To all of you: Pay attention to how people behave, not just their words. Her words described how unfair her life was. Her behavior—anger and arguing with me—proved that she wasn’t interested in learning, only in being right.
Clearly she did NOT trust anybody, because her entire being was defensive and attacking all day. Was she aware that she was controlling and arguing? No.
Self-Deception and Relabeling to Be Right
You might think that she couldn’t miss the hundreds of clues she left around every day. After all, she was THERE for all the times she controlled, and other people certainly behaved as though she were controlling. How could she not see it?
Because in her tightly controlled world, where she was always right, it would be unacceptable for her to be seen as controlling. No, if she admitted that, she couldn’t hold the moral high ground in blaming everyone else.
So what did she do? She continued to control, but she used “trying to do the right thing” and “helping other people to do the right thing” as her cover story. She really thought she was trying to do good in the world. She was completely self-deceived.
You need to know that when people are self-deceived, by definition they are not aware of it. If they KNEW they were deceiving themselves, that would be just ordinary, garden-variety lying.
But this woman—like most people caught in the trap of pain and PCSD—lived in a tiny, protected world where she defined everything she did and everything that happened to her.
She just relabeled everything to fit into the world she had constructed to make her safe and confident, however superficially. So:
What was really controlling became in her world “helping people.”
Anger became “a passion to do the right thing.”
Impatience became “eagerness to motivate people.”
Always being right became “trying to keep people informed.”
And on and on.
Is There a Way Out of Self-Deception?
So is there a way out of self-deception? If you live in your own tiny box, where you have created the space and constructed all the furniture, how would you ever realize that you were IN such a box?
You’d have to get the help of someone Not-in-the-box. You’d need someone to care about you enough to tell you the truth. And someone with the insight to see you. And someone who had the COURAGE to tell you the truth.
It’s hard to find someone with such courage, because if you’re self-deceived, you will NOT receive the news about it gladly. You’ll defend yourself, and most people aren’t willing to continue telling the truth while being attacked.
How would you find such a person?

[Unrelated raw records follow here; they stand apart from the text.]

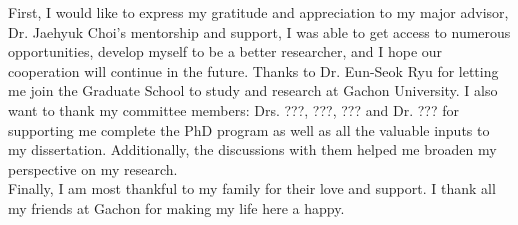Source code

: 
\begin{acknowledgements}       
First, I would like to express my gratitude and appreciation to my major advisor, Dr. Jaehyuk Choi’s mentorship and support, I was able to get access to numerous opportunities, develop myself to be a better researcher, and I hope our cooperation will continue in the future. Thanks to Dr. Eun-Seok Ryu for letting me join the Graduate School to study and research at Gachon University. I also want to thank my committee members: Drs. ???, ???, ???
and Dr. ??? for supporting me complete the PhD program as well as all the valuable inputs to my dissertation. Additionally, the discussions with them helped me broaden my perspective on my research.\\
Finally, I am most thankful to my family for their love and support. I thank all my friends at Gachon for making my life here a happy.
\end{acknowledgements}
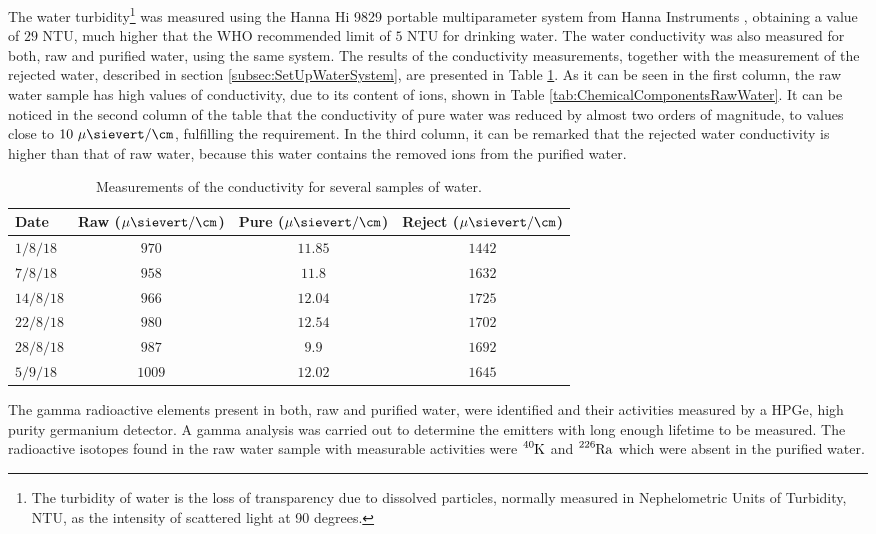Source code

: The water turbidity\footnote{The turbidity of water is the loss of transparency due to dissolved particles, normally measured in Nephelometric Units of Turbidity, NTU, as the intensity of scattered light at 90 degrees.} was measured using the Hanna Hi 9829 portable multiparameter system from Hanna Instruments \cite{TurbiditySystem}, obtaining a value of $29$ NTU, much higher that the WHO recommended limit of $5$ NTU for drinking water. The water conductivity was also measured for both, raw and purified water, using the same system. The results of the conductivity measurements, together with the measurement of the rejected water, described in section \ref{subsec:SetUpWaterSystem}, are presented in Table \ref{tab:ConductivityValues}. As it can be seen in the first column, the raw water sample has high values of conductivity, due to its content of ions, shown in Table \ref{tab:ChemicalComponentsRawWater}. It can be noticed in the second column of the table that the conductivity of pure water was reduced by almost two orders of magnitude, to values close to $10~\mu\sievert/\cm$, fulfilling the requirement. In the third column, it can be remarked that the rejected water conductivity is higher than that of raw water, because this water contains the removed ions from the purified water.


\begin{table}[htbp]
\centering{}%
\begin{tabular}{lccc}
\toprule 
Date & Raw ($\mu\sievert/\cm$) & Pure ($\mu\sievert/\cm$) & Reject ($\mu\sievert/\cm$) \tabularnewline
\midrule
\midrule 
$1/8/18$ & $970$ & $11.85$ & $1442$ \tabularnewline
$7/8/18$ & $958$ & $11.8$ & $1632$ \tabularnewline
$14/8/18$ & $966$ & $12.04$ & $1725$ \tabularnewline
$22/8/18$ & $980$ & $12.54$ & $1702$ \tabularnewline
$28/8/18$ & $987$ & $9.9$ & $1692$ \tabularnewline
$5/9/18$ & $1009$ & $12.02$ & $1645$ \tabularnewline
\bottomrule
\end{tabular}
\caption{Measurements of the conductivity for several samples of water.}
\label{tab:ConductivityValues}
\end{table}

The gamma radioactive elements present in both, raw and purified water, were identified and their activities measured by a HPGe, high purity germanium detector. A gamma analysis was carried out to determine the emitters with long enough lifetime to be measured. The radioactive isotopes found in the raw water sample with measurable activities were $\ce{^{40}K}$ and $\ce{^{226}Ra}$ which were absent in the purified water.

Look for someone who gives strong indications of self-worth, who doesn’t need to please other people, and who seems to have a clear direction in life without controlling other people.

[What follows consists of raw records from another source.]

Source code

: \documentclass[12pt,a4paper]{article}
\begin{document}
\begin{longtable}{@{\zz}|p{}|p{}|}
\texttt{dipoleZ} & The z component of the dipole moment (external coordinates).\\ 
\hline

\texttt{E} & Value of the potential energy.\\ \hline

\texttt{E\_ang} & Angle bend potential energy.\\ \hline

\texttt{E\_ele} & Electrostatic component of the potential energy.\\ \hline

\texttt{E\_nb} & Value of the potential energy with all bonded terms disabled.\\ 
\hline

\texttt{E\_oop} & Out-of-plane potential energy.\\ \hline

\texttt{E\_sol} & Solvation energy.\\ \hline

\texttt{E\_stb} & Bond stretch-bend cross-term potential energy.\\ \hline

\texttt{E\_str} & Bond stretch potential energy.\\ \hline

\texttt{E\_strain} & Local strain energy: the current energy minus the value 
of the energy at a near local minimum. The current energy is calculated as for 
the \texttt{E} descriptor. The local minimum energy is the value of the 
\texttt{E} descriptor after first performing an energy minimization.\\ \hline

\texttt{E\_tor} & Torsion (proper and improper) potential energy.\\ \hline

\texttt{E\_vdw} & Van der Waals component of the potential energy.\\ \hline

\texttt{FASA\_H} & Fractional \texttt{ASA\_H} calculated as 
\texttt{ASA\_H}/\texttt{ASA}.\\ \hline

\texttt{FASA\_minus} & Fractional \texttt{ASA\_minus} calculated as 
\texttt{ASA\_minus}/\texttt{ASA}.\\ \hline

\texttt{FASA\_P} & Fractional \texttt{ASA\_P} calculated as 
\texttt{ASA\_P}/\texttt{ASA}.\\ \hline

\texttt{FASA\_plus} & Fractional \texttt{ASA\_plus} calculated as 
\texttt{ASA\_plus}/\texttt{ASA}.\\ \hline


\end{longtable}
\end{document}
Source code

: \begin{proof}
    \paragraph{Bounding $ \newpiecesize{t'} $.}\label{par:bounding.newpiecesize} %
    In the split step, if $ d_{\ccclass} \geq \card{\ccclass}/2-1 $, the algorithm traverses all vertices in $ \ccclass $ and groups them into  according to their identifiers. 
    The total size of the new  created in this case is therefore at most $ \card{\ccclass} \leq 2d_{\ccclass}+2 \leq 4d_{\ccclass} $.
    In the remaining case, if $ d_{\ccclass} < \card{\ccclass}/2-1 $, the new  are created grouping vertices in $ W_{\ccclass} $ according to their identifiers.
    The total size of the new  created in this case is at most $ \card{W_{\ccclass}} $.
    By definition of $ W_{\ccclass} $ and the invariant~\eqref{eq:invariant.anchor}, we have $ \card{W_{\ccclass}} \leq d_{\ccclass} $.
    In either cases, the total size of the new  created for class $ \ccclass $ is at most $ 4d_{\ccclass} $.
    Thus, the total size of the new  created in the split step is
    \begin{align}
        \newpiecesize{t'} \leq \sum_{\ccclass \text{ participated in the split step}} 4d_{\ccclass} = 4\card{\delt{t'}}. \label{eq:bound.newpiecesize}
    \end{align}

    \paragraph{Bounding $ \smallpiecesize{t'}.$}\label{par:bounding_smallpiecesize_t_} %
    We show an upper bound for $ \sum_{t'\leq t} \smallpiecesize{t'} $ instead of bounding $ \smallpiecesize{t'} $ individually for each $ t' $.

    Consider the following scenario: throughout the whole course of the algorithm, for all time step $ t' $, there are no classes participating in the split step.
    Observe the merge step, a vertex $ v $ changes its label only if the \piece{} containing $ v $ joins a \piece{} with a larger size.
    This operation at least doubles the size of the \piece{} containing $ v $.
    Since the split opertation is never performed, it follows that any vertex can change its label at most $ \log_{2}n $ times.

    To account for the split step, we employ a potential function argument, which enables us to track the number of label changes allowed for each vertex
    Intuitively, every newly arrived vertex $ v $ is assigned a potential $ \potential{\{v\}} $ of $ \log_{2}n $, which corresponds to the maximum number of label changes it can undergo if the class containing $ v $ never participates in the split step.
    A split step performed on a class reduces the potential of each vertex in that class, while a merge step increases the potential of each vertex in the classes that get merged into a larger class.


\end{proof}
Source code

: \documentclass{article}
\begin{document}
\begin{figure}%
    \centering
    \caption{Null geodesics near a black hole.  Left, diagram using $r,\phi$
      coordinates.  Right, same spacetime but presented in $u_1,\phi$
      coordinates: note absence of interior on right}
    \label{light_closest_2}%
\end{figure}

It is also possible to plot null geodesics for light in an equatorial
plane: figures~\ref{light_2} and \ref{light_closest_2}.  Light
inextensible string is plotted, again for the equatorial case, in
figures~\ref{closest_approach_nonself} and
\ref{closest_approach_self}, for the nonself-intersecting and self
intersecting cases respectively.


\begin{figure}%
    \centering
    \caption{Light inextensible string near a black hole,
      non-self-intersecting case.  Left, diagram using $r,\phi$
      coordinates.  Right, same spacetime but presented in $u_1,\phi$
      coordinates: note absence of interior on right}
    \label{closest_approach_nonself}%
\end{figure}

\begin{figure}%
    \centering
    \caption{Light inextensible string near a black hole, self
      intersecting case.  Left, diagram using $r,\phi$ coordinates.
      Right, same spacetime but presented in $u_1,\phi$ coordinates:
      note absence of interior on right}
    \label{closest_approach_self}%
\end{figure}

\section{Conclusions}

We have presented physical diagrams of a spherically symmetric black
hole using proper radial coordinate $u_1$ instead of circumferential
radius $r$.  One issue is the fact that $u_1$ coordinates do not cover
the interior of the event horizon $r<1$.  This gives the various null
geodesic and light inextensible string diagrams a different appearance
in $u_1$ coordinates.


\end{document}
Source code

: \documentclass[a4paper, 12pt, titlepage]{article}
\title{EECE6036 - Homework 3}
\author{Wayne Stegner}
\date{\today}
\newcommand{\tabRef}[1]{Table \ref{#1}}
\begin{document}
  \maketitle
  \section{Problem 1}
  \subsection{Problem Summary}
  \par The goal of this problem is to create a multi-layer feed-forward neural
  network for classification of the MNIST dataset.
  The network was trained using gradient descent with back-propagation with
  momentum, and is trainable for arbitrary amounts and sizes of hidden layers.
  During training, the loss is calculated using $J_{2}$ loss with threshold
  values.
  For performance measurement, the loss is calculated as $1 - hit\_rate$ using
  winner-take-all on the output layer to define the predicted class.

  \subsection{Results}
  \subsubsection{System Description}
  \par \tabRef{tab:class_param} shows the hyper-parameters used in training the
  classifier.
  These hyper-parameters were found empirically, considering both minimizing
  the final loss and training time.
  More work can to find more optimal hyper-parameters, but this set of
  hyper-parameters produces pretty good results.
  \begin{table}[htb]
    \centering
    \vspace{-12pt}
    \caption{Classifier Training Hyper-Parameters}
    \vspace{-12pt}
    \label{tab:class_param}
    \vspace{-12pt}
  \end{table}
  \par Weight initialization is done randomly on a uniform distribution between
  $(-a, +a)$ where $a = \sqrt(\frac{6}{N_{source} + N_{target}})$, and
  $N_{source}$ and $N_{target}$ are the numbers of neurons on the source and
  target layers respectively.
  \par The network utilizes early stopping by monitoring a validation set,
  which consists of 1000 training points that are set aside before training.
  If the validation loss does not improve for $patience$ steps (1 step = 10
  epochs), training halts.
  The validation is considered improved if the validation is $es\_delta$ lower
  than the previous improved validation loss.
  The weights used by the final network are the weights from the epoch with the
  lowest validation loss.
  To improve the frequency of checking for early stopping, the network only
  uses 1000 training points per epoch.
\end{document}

In short, look for someone not buzzing with Getting and Protecting Behaviors, and ASK that person if they’d be willing to help you see the truth. Preferably someone familiar with Real Love, only because such a person would tend to know what to look for.
It is nearly impossible for us to spot our own self-deception. To do that alone usually requires our box to be destroyed: serious illness, drug addiction, near death, suicidal thoughts, and so on.
If you find yourself stressed and you don’t know why, it’s highly likely that you’re self-deceived. It’s a very common condition. Do what it takes to wake up, for your own benefit and for the well-being of those around you, including your children.